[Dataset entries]

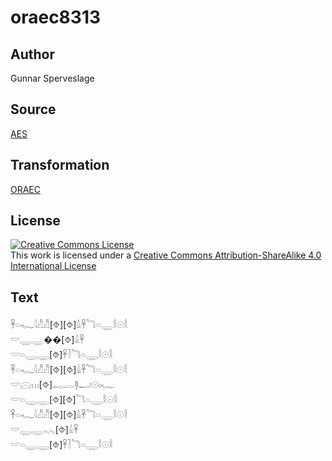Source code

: # oraec8313

## Author

Gunnar Sperveslage

## Source

[AES](https://github.com/simondschweitzer/aes)

## Transformation

[ORAEC](https://oraec.github.io/)

## License

<a rel="license" href="http://creativecommons.org/licenses/by-sa/4.0/"><img alt="Creative Commons License" style="border-width:0" src="https://i.creativecommons.org/l/by-sa/4.0/88x31.png" /></a><br />This work is licensed under a <a rel="license" href="http://creativecommons.org/licenses/by-sa/4.0/">Creative Commons Attribution-ShareAlike 4.0 International License</a>

## Text

𓋹𓏏𓆑𓇋𓀯𓀯[⯑][⯑]𓏙𓋹𓆓𓏏𓇾𓎛𓇳𓎛<br>
𓎟𓇾𓇾��[⯑]𓏙𓋹<br>
𓎟𓏏𓇾𓇾[⯑]𓋹𓍘𓆓𓏏𓇾𓎛𓇳𓎛<br>
𓋹𓏏𓆑𓇋𓀯𓀯[⯑][⯑]𓏙𓋹𓆓𓏏𓇾𓎛𓇳𓎛<br>
𓎟𓈍𓏥[⯑]𓉻𓐛𓊢𓂝𓇳𓏤𓆑<br>
𓎟𓏏𓇾𓇾[⯑][⯑]𓆓𓏏𓇾𓎛𓇳𓎛<br>
𓋹𓏏𓆑𓇋𓀯𓀯[⯑][⯑]𓏙𓋹𓆓𓏏𓇾𓎛𓇳𓎛<br>
𓎟𓇾𓇾𓈅𓈅[⯑]𓏙𓋹<br>
𓎟𓏏𓇾𓇾[⯑]𓋹𓍘𓆓𓏏𓇾𓎛𓇳𓎛<br>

[TASK TO CARRY OUT]:
Would you reproduce the records exactly as they stand, but without the pictures?

[WRITTEN RESPONSE]:
Source code

: # oraec8313

## Author

Gunnar Sperveslage

## Source

[AES](https://github.com/simondschweitzer/aes)

## Transformation

[ORAEC](https://oraec.github.io/)

## License

<a rel="license" href="http://creativecommons.org/licenses/by-sa/4.0/"><img alt="Creative Commons License" style="border-width:0" src="https://i.creativecommons.org/l/by-sa/4.0/88x31.png" /></a><br />This work is licensed under a <a rel="license" href="http://creativecommons.org/licenses/by-sa/4.0/">Creative Commons Attribution-ShareAlike 4.0 International License</a>

## Text

𓋹𓏏𓆑𓇋𓀯𓀯[⯑][⯑]𓏙𓋹𓆓𓏏𓇾𓎛𓇳𓎛<br>
𓎟𓇾𓇾��[⯑]𓏙𓋹<br>
𓎟𓏏𓇾𓇾[⯑]𓋹𓍘𓆓𓏏𓇾𓎛𓇳𓎛<br>
𓋹𓏏𓆑𓇋𓀯𓀯[⯑][⯑]𓏙𓋹𓆓𓏏𓇾𓎛𓇳𓎛<br>
𓎟𓈍𓏥[⯑]𓉻𓐛𓊢𓂝𓇳𓏤𓆑<br>
𓎟𓏏𓇾𓇾[⯑][⯑]𓆓𓏏𓇾𓎛𓇳𓎛<br>
𓋹𓏏𓆑𓇋𓀯𓀯[⯑][⯑]𓏙𓋹𓆓𓏏𓇾𓎛𓇳𓎛<br>
𓎟𓇾𓇾𓈅𓈅[⯑]𓏙𓋹<br>
𓎟𓏏𓇾𓇾[⯑]𓋹𓍘𓆓𓏏𓇾𓎛𓇳𓎛<br>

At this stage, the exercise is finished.